> [Given records]:
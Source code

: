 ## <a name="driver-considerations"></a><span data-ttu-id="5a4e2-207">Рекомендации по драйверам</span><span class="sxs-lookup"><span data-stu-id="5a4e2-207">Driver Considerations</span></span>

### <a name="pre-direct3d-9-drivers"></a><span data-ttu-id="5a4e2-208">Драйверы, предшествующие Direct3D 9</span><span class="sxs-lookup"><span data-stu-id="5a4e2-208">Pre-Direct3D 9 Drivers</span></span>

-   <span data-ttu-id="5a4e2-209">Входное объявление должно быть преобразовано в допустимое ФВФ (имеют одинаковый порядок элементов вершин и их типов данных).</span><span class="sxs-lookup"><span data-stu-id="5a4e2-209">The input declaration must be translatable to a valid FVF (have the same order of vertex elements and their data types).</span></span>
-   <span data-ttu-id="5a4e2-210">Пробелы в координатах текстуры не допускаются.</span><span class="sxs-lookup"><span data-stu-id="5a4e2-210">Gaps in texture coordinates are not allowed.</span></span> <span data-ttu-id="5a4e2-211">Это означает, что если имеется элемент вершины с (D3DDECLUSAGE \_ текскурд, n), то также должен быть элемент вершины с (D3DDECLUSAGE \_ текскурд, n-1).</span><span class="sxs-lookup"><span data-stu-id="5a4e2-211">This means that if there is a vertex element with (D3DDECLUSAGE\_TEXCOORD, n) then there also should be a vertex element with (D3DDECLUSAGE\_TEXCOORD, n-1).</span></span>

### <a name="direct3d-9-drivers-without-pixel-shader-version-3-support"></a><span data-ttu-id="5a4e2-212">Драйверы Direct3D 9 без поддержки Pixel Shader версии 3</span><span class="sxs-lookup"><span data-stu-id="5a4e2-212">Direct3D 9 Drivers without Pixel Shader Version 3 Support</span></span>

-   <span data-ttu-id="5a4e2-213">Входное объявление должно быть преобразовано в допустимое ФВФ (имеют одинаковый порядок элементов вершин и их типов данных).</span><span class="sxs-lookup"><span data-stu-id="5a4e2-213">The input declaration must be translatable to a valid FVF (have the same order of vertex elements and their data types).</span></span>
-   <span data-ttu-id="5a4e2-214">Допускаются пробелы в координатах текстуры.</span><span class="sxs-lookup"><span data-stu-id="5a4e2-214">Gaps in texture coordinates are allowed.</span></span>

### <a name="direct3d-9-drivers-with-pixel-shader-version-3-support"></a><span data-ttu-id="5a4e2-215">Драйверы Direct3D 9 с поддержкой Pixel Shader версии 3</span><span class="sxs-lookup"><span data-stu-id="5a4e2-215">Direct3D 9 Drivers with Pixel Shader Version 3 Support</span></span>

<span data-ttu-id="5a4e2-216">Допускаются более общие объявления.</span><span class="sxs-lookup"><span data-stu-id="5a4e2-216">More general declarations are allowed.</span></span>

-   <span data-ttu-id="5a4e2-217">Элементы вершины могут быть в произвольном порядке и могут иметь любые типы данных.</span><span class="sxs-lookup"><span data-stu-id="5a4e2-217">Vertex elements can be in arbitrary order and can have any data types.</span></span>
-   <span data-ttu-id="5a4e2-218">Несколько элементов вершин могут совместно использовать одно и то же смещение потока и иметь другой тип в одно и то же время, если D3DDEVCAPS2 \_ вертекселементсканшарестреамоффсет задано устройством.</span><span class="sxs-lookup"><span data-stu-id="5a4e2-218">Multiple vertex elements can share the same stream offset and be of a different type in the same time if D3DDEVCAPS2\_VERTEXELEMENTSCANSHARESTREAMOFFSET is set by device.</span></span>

> [What to do]:
Copy out the records once more, exactly as they are written.

> [Answer to this task]:
Source code

: ## <a name="driver-considerations"></a><span data-ttu-id="5a4e2-207">Рекомендации по драйверам</span><span class="sxs-lookup"><span data-stu-id="5a4e2-207">Driver Considerations</span></span>

### <a name="pre-direct3d-9-drivers"></a><span data-ttu-id="5a4e2-208">Драйверы, предшествующие Direct3D 9</span><span class="sxs-lookup"><span data-stu-id="5a4e2-208">Pre-Direct3D 9 Drivers</span></span>

-   <span data-ttu-id="5a4e2-209">Входное объявление должно быть преобразовано в допустимое ФВФ (имеют одинаковый порядок элементов вершин и их типов данных).</span><span class="sxs-lookup"><span data-stu-id="5a4e2-209">The input declaration must be translatable to a valid FVF (have the same order of vertex elements and their data types).</span></span>
-   <span data-ttu-id="5a4e2-210">Пробелы в координатах текстуры не допускаются.</span><span class="sxs-lookup"><span data-stu-id="5a4e2-210">Gaps in texture coordinates are not allowed.</span></span> <span data-ttu-id="5a4e2-211">Это означает, что если имеется элемент вершины с (D3DDECLUSAGE \_ текскурд, n), то также должен быть элемент вершины с (D3DDECLUSAGE \_ текскурд, n-1).</span><span class="sxs-lookup"><span data-stu-id="5a4e2-211">This means that if there is a vertex element with (D3DDECLUSAGE\_TEXCOORD, n) then there also should be a vertex element with (D3DDECLUSAGE\_TEXCOORD, n-1).</span></span>

### <a name="direct3d-9-drivers-without-pixel-shader-version-3-support"></a><span data-ttu-id="5a4e2-212">Драйверы Direct3D 9 без поддержки Pixel Shader версии 3</span><span class="sxs-lookup"><span data-stu-id="5a4e2-212">Direct3D 9 Drivers without Pixel Shader Version 3 Support</span></span>

-   <span data-ttu-id="5a4e2-213">Входное объявление должно быть преобразовано в допустимое ФВФ (имеют одинаковый порядок элементов вершин и их типов данных).</span><span class="sxs-lookup"><span data-stu-id="5a4e2-213">The input declaration must be translatable to a valid FVF (have the same order of vertex elements and their data types).</span></span>
-   <span data-ttu-id="5a4e2-214">Допускаются пробелы в координатах текстуры.</span><span class="sxs-lookup"><span data-stu-id="5a4e2-214">Gaps in texture coordinates are allowed.</span></span>

### <a name="direct3d-9-drivers-with-pixel-shader-version-3-support"></a><span data-ttu-id="5a4e2-215">Драйверы Direct3D 9 с поддержкой Pixel Shader версии 3</span><span class="sxs-lookup"><span data-stu-id="5a4e2-215">Direct3D 9 Drivers with Pixel Shader Version 3 Support</span></span>

<span data-ttu-id="5a4e2-216">Допускаются более общие объявления.</span><span class="sxs-lookup"><span data-stu-id="5a4e2-216">More general declarations are allowed.</span></span>

-   <span data-ttu-id="5a4e2-217">Элементы вершины могут быть в произвольном порядке и могут иметь любые типы данных.</span><span class="sxs-lookup"><span data-stu-id="5a4e2-217">Vertex elements can be in arbitrary order and can have any data types.</span></span>
-   <span data-ttu-id="5a4e2-218">Несколько элементов вершин могут совместно использовать одно и то же смещение потока и иметь другой тип в одно и то же время, если D3DDEVCAPS2 \_ вертекселементсканшарестреамоффсет задано устройством.</span><span class="sxs-lookup"><span data-stu-id="5a4e2-218">Multiple vertex elements can share the same stream offset and be of a different type in the same time if D3DDEVCAPS2\_VERTEXELEMENTSCANSHARESTREAMOFFSET is set by device.</span></span>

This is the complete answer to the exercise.